I was meticulously honest about my life. I prefer to operate that way, with officialdom. But I could offer "no fixed US address," I had a passport full exotic stamps, no "proof of current employment," a truck full of "junk" (things I've been carrying around with me to sort through along with some books I collected in Arcata), and, probably most alarmingly, a bumper sticker reading "migration is a human right" (yes, I really believe this, and I've written about it before in my blog).
The potentially offending sentiment:
I really didn't think about these things. I've entered Canada so many times, in life, and they've almost always hassled me about one thing or another (always very politely, as that's the Canadian way), but in the past it was always because they were worried about drugs or some kind of customs-related thing. Or who knows.
In fact, I've probably crossed at the I-29/MB75 crossing at least six times. And I've done my recent travels in Asia and to Australia last year utterly effortlessly, when it came to border crossings. Japan to Korea by boat was easier than England to France -- they asked me no questions, despite the fact that I'd prepared a complicated explanation for returning as a tourist only 10 days after the expiration of my work visa, which I was worried would raise alarm bells.
Well, so... anyway. The Canadians didn't want me to immigrate. The man was very nice, but very firm, and I was deferential and scrupulously honest. He wrote it all down -- I'm thinking of going back and offering him a job as my ghost writer for my autobiography, because he really got quite detailed. "You have to see it from my point of view," he said, and I nodded sagely.
I offered to go online and show them receipts from my storage unit in Minneapolis, the ticket back to Korea that I'd recently paid for, this blog, even, where they could spend time reading about my vacillations about future plans over the past year or so, but could clearly discover that immigrating to Canada was NOT one of the many options I'd been contemplating.
But they strongly resisted the idea that I lived my life "online," and they couldn't seem to understand that I didn't carry paper copies of these things.
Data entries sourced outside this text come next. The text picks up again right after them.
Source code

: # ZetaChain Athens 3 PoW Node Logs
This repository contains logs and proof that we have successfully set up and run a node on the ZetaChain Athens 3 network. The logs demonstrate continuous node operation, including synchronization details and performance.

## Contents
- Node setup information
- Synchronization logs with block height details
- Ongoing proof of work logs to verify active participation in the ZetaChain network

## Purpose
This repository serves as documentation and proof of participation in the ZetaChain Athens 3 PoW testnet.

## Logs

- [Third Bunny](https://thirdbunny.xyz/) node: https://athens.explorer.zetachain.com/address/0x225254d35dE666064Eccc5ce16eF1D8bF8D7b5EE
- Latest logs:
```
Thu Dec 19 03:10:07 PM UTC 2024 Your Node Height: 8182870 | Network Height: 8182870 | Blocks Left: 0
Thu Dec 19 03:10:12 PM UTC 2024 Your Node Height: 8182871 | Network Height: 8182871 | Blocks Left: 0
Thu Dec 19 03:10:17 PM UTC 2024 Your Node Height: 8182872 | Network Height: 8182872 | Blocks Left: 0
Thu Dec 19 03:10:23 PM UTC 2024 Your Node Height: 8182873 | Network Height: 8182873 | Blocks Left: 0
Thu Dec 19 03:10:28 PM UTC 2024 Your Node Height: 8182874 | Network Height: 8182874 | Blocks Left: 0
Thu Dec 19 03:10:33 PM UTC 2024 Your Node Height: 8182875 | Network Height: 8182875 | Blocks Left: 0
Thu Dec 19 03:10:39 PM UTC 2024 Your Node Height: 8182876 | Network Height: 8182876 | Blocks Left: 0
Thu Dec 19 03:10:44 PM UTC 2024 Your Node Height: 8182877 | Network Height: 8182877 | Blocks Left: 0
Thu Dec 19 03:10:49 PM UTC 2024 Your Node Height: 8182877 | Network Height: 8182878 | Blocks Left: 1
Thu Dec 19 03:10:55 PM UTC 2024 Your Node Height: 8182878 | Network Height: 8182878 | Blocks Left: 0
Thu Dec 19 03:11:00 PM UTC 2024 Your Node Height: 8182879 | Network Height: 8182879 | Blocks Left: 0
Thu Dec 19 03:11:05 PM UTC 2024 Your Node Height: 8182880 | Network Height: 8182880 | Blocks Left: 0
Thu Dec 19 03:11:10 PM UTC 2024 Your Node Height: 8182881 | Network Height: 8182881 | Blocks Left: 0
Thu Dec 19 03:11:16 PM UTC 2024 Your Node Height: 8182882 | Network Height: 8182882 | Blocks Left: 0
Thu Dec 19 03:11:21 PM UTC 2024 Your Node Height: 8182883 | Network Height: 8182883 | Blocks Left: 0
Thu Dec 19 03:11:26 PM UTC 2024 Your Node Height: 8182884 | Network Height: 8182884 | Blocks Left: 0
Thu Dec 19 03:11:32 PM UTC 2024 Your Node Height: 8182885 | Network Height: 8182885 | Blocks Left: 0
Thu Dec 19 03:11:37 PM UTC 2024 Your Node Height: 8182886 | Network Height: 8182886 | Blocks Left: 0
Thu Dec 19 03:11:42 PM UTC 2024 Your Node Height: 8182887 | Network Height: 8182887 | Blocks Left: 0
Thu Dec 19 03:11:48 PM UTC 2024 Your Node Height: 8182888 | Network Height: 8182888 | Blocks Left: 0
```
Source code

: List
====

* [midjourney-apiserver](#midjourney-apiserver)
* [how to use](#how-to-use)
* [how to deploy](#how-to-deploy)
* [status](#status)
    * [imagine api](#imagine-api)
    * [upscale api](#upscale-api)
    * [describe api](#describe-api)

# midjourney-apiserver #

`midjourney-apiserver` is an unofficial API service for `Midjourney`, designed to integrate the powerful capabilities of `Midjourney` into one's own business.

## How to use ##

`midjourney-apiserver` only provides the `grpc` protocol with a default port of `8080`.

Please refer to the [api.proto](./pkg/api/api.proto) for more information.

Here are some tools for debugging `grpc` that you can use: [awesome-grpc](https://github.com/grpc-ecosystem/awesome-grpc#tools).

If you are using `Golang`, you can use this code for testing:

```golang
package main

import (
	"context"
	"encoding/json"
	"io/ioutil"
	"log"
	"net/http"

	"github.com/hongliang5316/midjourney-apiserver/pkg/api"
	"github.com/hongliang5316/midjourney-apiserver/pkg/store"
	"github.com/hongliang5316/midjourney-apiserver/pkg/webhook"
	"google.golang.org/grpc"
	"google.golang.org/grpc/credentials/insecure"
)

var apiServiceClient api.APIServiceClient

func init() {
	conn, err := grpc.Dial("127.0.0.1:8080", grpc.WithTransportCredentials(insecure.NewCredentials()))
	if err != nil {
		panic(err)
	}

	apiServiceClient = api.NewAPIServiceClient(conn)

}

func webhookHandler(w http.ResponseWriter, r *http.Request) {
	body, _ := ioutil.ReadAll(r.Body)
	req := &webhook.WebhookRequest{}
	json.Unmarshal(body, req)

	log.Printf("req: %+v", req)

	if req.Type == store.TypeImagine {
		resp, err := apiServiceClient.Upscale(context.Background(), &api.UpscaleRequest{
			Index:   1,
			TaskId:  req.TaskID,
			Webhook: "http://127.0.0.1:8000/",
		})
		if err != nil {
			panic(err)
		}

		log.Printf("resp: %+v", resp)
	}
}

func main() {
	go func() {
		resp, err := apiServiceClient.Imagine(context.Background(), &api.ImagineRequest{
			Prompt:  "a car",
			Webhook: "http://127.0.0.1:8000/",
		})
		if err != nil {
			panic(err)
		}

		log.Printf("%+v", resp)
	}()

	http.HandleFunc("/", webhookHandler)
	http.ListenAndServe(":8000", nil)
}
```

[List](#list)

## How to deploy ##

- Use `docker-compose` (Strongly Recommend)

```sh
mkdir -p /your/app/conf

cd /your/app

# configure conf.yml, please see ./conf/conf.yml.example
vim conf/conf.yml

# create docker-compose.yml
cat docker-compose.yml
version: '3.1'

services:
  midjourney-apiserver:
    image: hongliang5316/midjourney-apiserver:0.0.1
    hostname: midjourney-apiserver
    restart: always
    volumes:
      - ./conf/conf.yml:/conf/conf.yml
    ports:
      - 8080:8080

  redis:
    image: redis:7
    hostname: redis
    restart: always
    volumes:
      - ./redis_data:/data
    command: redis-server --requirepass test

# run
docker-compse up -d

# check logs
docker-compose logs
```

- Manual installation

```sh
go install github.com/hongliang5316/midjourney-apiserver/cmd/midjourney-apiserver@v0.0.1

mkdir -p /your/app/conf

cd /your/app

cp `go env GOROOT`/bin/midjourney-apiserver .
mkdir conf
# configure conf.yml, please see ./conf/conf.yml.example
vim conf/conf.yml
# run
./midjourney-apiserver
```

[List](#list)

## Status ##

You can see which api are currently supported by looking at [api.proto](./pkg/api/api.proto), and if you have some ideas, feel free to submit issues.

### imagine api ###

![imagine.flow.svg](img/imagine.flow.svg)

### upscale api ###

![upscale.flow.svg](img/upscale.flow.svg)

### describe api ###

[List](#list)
I finally sighed, and said, "well, I guess it's not that important to visit my friend in Winnipeg, it was a kind of spontaneous, impulsive decision, anyway. How about I just turn around and go back into the US?"
The friendly Canadian went off to have a "little meeting" with some of his coworkers, or supervisor, or something. Or maybe he googled me -- that's what I would have done, maybe. To try to check me out.
I sat and pondered what would end up happening if I turned around and then had to pass through US border controls. The US people are always hard-asses anyway, and much less polite than the Canadians, and I began to visualize trying to explain to them that the Canadians had rejected me. That would, of course, set off alarm bells with the Americans. I started developing a little scenario where I lived out some weeks or months in my little truck, parked in the no-man's land between the Canadian and US border control stations on the Manitoba / North Dakota border, because neither country would let me in.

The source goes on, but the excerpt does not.